The student news site of Trinity Preparatory School

The Trinity Voice

The student news site of Trinity Preparatory School

The Trinity Voice

Changing Times, Changing Tunes

A journey through the evolving landscape of music
Lia Garibay
How people listen to music through the generations: Jukebox, Walkman, iPod, AirPods.

   Every generation is defined by its music. From classical to jazz, rock and roll to hip-hop, no generation is limited to a single style of music. With each generation’s many genres of music, even the most selective, narrow-minded listeners can find something that speaks to them.

   Each era has left a distinct mark on the music industry, a testament to its constant evolution and cycles of change. From the Beatles in the ‘60s to today’s hits and beyond, music continues to provoke emotions and act as an outlet to express how people feel, while its sounds, instruments, trends and genres stay in a state of flux.
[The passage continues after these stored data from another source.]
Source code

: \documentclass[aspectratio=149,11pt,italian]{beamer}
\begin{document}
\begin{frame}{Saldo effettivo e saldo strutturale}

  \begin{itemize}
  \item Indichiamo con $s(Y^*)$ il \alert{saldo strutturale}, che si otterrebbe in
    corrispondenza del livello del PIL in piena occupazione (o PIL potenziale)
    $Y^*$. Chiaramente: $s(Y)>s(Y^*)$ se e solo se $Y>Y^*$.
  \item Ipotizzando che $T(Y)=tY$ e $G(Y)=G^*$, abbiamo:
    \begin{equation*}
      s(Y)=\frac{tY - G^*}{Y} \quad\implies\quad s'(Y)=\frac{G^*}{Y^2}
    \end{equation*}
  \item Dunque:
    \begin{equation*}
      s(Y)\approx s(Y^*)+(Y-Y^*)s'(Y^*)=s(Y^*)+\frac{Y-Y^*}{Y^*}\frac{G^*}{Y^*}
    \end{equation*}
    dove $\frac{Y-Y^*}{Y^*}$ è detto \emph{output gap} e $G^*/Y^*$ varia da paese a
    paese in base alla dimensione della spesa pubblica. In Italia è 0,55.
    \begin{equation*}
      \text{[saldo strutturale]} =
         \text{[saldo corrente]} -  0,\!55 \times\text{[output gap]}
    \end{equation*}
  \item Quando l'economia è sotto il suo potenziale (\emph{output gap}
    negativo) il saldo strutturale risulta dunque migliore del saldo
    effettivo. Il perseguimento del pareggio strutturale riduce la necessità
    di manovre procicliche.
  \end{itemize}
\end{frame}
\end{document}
Baby Boomers (Born 1946 – 1964):

   The Beatles. Elvis Presley. The Beach Boys. The arrival of some of the biggest names in music history came about from a time hailed as the golden age of music. After World War Two, the baby boomer generation emerged, stimulating musical trends like the birth of rock and roll and the evolution of swing jazz.

   “[The ‘50s and ‘60s] are the best. The music is upbeat and feel-good, and I think that’s what music needs to be,” math teacher Lynn Wilbur said.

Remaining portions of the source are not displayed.